TASK DATA:
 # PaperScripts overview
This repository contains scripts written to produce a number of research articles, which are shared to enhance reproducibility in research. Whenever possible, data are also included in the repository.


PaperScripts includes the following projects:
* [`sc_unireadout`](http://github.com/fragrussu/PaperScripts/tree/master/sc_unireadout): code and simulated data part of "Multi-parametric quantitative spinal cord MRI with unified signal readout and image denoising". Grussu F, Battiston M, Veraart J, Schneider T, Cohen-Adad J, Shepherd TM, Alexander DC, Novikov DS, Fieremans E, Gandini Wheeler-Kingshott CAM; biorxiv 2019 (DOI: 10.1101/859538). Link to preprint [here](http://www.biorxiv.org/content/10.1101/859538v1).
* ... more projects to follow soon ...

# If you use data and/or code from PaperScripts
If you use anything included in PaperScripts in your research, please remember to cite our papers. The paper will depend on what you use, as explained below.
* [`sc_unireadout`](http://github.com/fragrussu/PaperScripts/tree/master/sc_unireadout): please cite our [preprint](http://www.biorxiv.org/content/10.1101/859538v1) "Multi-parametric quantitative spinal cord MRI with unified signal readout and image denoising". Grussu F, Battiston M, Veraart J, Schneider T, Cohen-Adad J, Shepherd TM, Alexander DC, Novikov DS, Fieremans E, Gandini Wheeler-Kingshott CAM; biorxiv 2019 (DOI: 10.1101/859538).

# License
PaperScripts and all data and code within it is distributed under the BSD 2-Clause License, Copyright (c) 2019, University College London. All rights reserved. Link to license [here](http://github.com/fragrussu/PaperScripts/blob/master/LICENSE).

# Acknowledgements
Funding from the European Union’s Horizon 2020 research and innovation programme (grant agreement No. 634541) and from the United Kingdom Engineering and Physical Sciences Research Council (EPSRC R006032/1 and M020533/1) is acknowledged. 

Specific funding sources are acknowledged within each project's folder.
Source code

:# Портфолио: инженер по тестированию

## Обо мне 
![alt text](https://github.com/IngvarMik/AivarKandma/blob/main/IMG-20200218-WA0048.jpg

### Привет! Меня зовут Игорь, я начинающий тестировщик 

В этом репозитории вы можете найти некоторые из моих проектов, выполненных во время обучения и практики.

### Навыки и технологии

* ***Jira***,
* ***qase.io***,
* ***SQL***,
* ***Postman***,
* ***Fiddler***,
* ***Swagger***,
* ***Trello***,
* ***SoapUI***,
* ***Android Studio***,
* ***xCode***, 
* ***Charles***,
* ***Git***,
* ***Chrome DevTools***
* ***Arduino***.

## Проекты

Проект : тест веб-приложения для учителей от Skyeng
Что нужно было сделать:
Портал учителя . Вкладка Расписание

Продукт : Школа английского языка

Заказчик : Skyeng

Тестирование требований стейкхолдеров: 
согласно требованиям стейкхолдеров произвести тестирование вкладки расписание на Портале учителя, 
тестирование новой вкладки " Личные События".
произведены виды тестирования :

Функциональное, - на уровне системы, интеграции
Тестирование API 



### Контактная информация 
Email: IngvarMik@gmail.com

EXERCISE DIRECTIONS: Filter the entries down to the lines containing "Shepherd". Copy each of those lines.

TASK RESULT:
* [`sc_unireadout`](http://github.com/fragrussu/PaperScripts/tree/master/sc_unireadout): code and simulated data part of "Multi-parametric quantitative spinal cord MRI with unified signal readout and image denoising". Grussu F, Battiston M, Veraart J, Schneider T, Cohen-Adad J, Shepherd TM, Alexander DC, Novikov DS, Fieremans E, Gandini Wheeler-Kingshott CAM; biorxiv 2019 (DOI: 10.1101/859538). Link to preprint [here](http://www.biorxiv.org/content/10.1101/859538v1).
* [`sc_unireadout`](http://github.com/fragrussu/PaperScripts/tree/master/sc_unireadout): please cite our [preprint](http://www.biorxiv.org/content/10.1101/859538v1) "Multi-parametric quantitative spinal cord MRI with unified signal readout and image denoising". Grussu F, Battiston M, Veraart J, Schneider T, Cohen-Adad J, Shepherd TM, Alexander DC, Novikov DS, Fieremans E, Gandini Wheeler-Kingshott CAM; biorxiv 2019 (DOI: 10.1101/859538).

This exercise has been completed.